TRY IT — Below are some entries. Repeat exactly the lines from the one with "and tax reporting." through the one with "### Requirements", and only those.

Source texts of formatted documents —
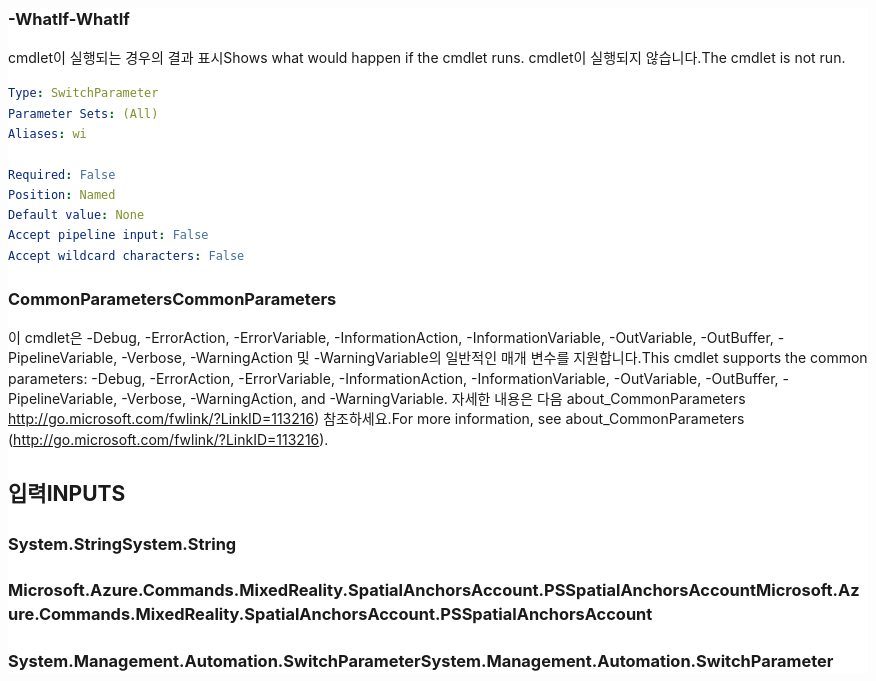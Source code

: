 ### <span data-ttu-id="43f3b-128">-WhatIf</span><span class="sxs-lookup"><span data-stu-id="43f3b-128">-WhatIf</span></span>
<span data-ttu-id="43f3b-129">cmdlet이 실행되는 경우의 결과 표시</span><span class="sxs-lookup"><span data-stu-id="43f3b-129">Shows what would happen if the cmdlet runs.</span></span>
<span data-ttu-id="43f3b-130">cmdlet이 실행되지 않습니다.</span><span class="sxs-lookup"><span data-stu-id="43f3b-130">The cmdlet is not run.</span></span>

```yaml
Type: SwitchParameter
Parameter Sets: (All)
Aliases: wi

Required: False
Position: Named
Default value: None
Accept pipeline input: False
Accept wildcard characters: False
```

### <span data-ttu-id="43f3b-131">CommonParameters</span><span class="sxs-lookup"><span data-stu-id="43f3b-131">CommonParameters</span></span>
<span data-ttu-id="43f3b-132">이 cmdlet은 -Debug, -ErrorAction, -ErrorVariable, -InformationAction, -InformationVariable, -OutVariable, -OutBuffer, -PipelineVariable, -Verbose, -WarningAction 및 -WarningVariable의 일반적인 매개 변수를 지원합니다.</span><span class="sxs-lookup"><span data-stu-id="43f3b-132">This cmdlet supports the common parameters: -Debug, -ErrorAction, -ErrorVariable, -InformationAction, -InformationVariable, -OutVariable, -OutBuffer, -PipelineVariable, -Verbose, -WarningAction, and -WarningVariable.</span></span>
<span data-ttu-id="43f3b-133">자세한 내용은 다음 about_CommonParameters http://go.microsoft.com/fwlink/?LinkID=113216) 참조하세요.</span><span class="sxs-lookup"><span data-stu-id="43f3b-133">For more information, see about_CommonParameters (http://go.microsoft.com/fwlink/?LinkID=113216).</span></span>

## <span data-ttu-id="43f3b-134">입력</span><span class="sxs-lookup"><span data-stu-id="43f3b-134">INPUTS</span></span>

### <span data-ttu-id="43f3b-135">System.String</span><span class="sxs-lookup"><span data-stu-id="43f3b-135">System.String</span></span>

### <span data-ttu-id="43f3b-136">Microsoft.Azure.Commands.MixedReality.SpatialAnchorsAccount.PSSpatialAnchorsAccount</span><span class="sxs-lookup"><span data-stu-id="43f3b-136">Microsoft.Azure.Commands.MixedReality.SpatialAnchorsAccount.PSSpatialAnchorsAccount</span></span>

### <span data-ttu-id="43f3b-137">System.Management.Automation.SwitchParameter</span><span class="sxs-lookup"><span data-stu-id="43f3b-137">System.Management.Automation.SwitchParameter</span></span>
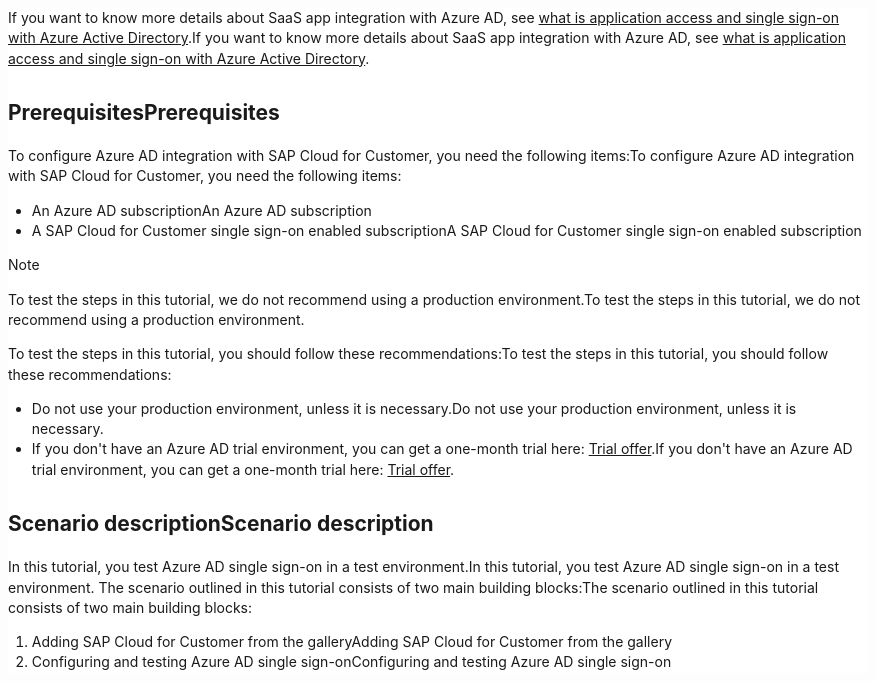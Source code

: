 <span data-ttu-id="4a9da-109">If you want to know more details about SaaS app integration with Azure AD, see [what is application access and single sign-on with Azure Active Directory](../manage-apps/what-is-single-sign-on.md).</span><span class="sxs-lookup"><span data-stu-id="4a9da-109">If you want to know more details about SaaS app integration with Azure AD, see [what is application access and single sign-on with Azure Active Directory](../manage-apps/what-is-single-sign-on.md).</span></span>

## <a name="prerequisites"></a><span data-ttu-id="4a9da-110">Prerequisites</span><span class="sxs-lookup"><span data-stu-id="4a9da-110">Prerequisites</span></span>

<span data-ttu-id="4a9da-111">To configure Azure AD integration with SAP Cloud for Customer, you need the following items:</span><span class="sxs-lookup"><span data-stu-id="4a9da-111">To configure Azure AD integration with SAP Cloud for Customer, you need the following items:</span></span>

- <span data-ttu-id="4a9da-112">An Azure AD subscription</span><span class="sxs-lookup"><span data-stu-id="4a9da-112">An Azure AD subscription</span></span>
- <span data-ttu-id="4a9da-113">A SAP Cloud for Customer single sign-on enabled subscription</span><span class="sxs-lookup"><span data-stu-id="4a9da-113">A SAP Cloud for Customer single sign-on enabled subscription</span></span>

> [!NOTE]
> <span data-ttu-id="4a9da-114">To test the steps in this tutorial, we do not recommend using a production environment.</span><span class="sxs-lookup"><span data-stu-id="4a9da-114">To test the steps in this tutorial, we do not recommend using a production environment.</span></span>

<span data-ttu-id="4a9da-115">To test the steps in this tutorial, you should follow these recommendations:</span><span class="sxs-lookup"><span data-stu-id="4a9da-115">To test the steps in this tutorial, you should follow these recommendations:</span></span>

- <span data-ttu-id="4a9da-116">Do not use your production environment, unless it is necessary.</span><span class="sxs-lookup"><span data-stu-id="4a9da-116">Do not use your production environment, unless it is necessary.</span></span>
- <span data-ttu-id="4a9da-117">If you don't have an Azure AD trial environment, you can get a one-month trial here: [Trial offer](https://azure.microsoft.com/pricing/free-trial/).</span><span class="sxs-lookup"><span data-stu-id="4a9da-117">If you don't have an Azure AD trial environment, you can get a one-month trial here: [Trial offer](https://azure.microsoft.com/pricing/free-trial/).</span></span>

## <a name="scenario-description"></a><span data-ttu-id="4a9da-118">Scenario description</span><span class="sxs-lookup"><span data-stu-id="4a9da-118">Scenario description</span></span>
<span data-ttu-id="4a9da-119">In this tutorial, you test Azure AD single sign-on in a test environment.</span><span class="sxs-lookup"><span data-stu-id="4a9da-119">In this tutorial, you test Azure AD single sign-on in a test environment.</span></span> <span data-ttu-id="4a9da-120">The scenario outlined in this tutorial consists of two main building blocks:</span><span class="sxs-lookup"><span data-stu-id="4a9da-120">The scenario outlined in this tutorial consists of two main building blocks:</span></span>

1. <span data-ttu-id="4a9da-121">Adding SAP Cloud for Customer from the gallery</span><span class="sxs-lookup"><span data-stu-id="4a9da-121">Adding SAP Cloud for Customer from the gallery</span></span>
1. <span data-ttu-id="4a9da-122">Configuring and testing Azure AD single sign-on</span><span class="sxs-lookup"><span data-stu-id="4a9da-122">Configuring and testing Azure AD single sign-on</span></span>


[1]: ./media/sap-customer-cloud-tutorial/tutorial_general_01.png
[2]: ./media/sap-customer-cloud-tutorial/tutorial_general_02.png
[3]: ./media/sap-customer-cloud-tutorial/tutorial_general_03.png
[4]: ./media/sap-customer-cloud-tutorial/tutorial_general_04.png
[100]: ./media/sap-customer-cloud-tutorial/tutorial_general_100.png
[200]: ./media/sap-customer-cloud-tutorial/tutorial_general_200.png
[201]: ./media/sap-customer-cloud-tutorial/tutorial_general_201.png
[202]: ./media/sap-customer-cloud-tutorial/tutorial_general_202.png
[203]: ./media/sap-customer-cloud-tutorial/tutorial_general_203.png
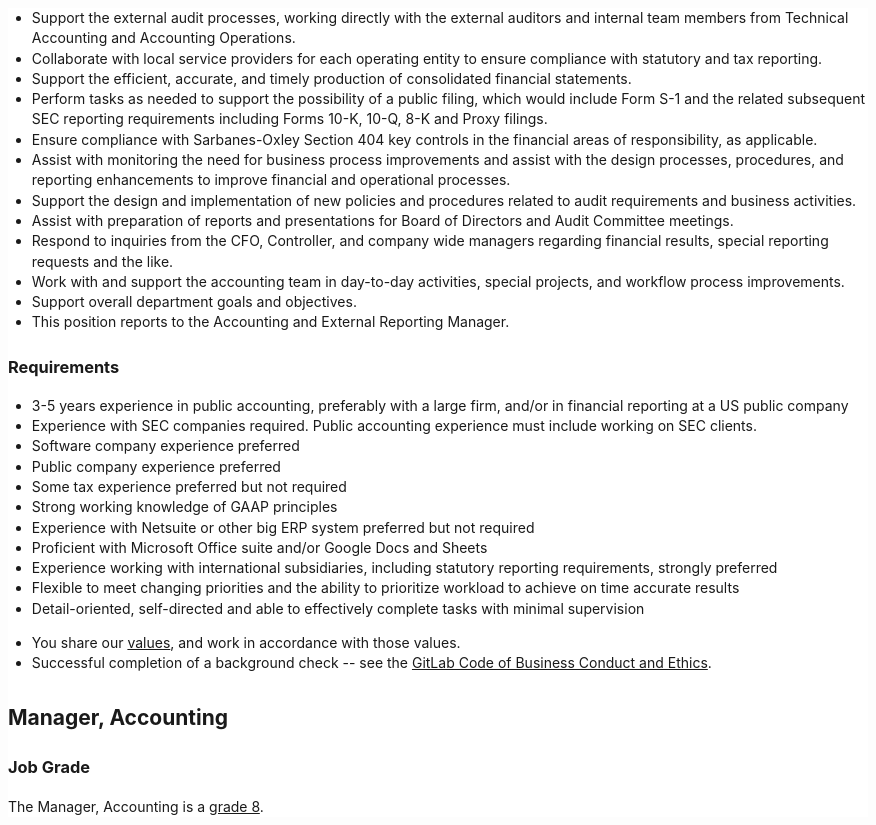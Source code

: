 * Support the external audit processes, working directly with the external auditors and internal team members from Technical Accounting and Accounting Operations.
* Collaborate with local service providers for each operating entity to ensure compliance with statutory and tax reporting.
* Support the efficient, accurate, and timely production of consolidated financial statements.
* Perform tasks as needed to support the possibility of a public filing, which would include Form S-1 and the related subsequent SEC reporting requirements including Forms 10-K, 10-Q, 8-K and Proxy filings.
* Ensure compliance with Sarbanes-Oxley Section 404 key controls in the financial areas of responsibility, as applicable.
* Assist with monitoring the need for business process improvements and assist with the design processes, procedures, and reporting enhancements to improve financial and operational processes.
* Support the design and implementation of new policies and procedures related to audit requirements and business activities.
* Assist with preparation of reports and presentations for Board of Directors and Audit Committee meetings.
* Respond to inquiries from the CFO, Controller, and company wide managers regarding financial results, special reporting requests and the like.
* Work with and support the accounting team in day-to-day activities, special projects, and workflow process improvements.
* Support overall department goals and objectives.
* This position reports to the Accounting and External Reporting Manager.

### Requirements

* 3-5 years experience in public accounting, preferably with a large firm, and/or in financial reporting at a US public company
* Experience with SEC companies required.  Public accounting experience must include working on SEC clients.
* Software company experience preferred
* Public company experience preferred
* Some tax experience preferred but not required
* Strong working knowledge of GAAP principles
* Experience with Netsuite or other big ERP system preferred but not required
* Proficient with Microsoft Office suite and/or Google Docs and Sheets
* Experience working with international subsidiaries, including statutory reporting requirements, strongly preferred
* Flexible to meet changing priorities and the ability to prioritize workload to achieve on time accurate results
* Detail-oriented, self-directed and able to effectively complete tasks with minimal supervision
- You share our [values](/handbook/values/), and work in accordance with those values.
- Successful completion of a background check -- see the [GitLab Code of Business Conduct and Ethics](https://ir.gitlab.com/static-files/7d8c7eb3-cb17-4d68-a607-1b7a1fa1c95d).

## Manager, Accounting

### Job Grade

The Manager, Accounting is a [grade 8](https://about.gitlab.com/handbook/total-rewards/compensation/compensation-calculator/#gitlab-job-grades).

YOUR RESPONSE —
* Collaborate with local service providers for each operating entity to ensure compliance with statutory and tax reporting.
* Support the efficient, accurate, and timely production of consolidated financial statements.
* Perform tasks as needed to support the possibility of a public filing, which would include Form S-1 and the related subsequent SEC reporting requirements including Forms 10-K, 10-Q, 8-K and Proxy filings.
* Ensure compliance with Sarbanes-Oxley Section 404 key controls in the financial areas of responsibility, as applicable.
* Assist with monitoring the need for business process improvements and assist with the design processes, procedures, and reporting enhancements to improve financial and operational processes.
* Support the design and implementation of new policies and procedures related to audit requirements and business activities.
* Assist with preparation of reports and presentations for Board of Directors and Audit Committee meetings.
* Respond to inquiries from the CFO, Controller, and company wide managers regarding financial results, special reporting requests and the like.
* Work with and support the accounting team in day-to-day activities, special projects, and workflow process improvements.
* Support overall department goals and objectives.
* This position reports to the Accounting and External Reporting Manager.

### Requirements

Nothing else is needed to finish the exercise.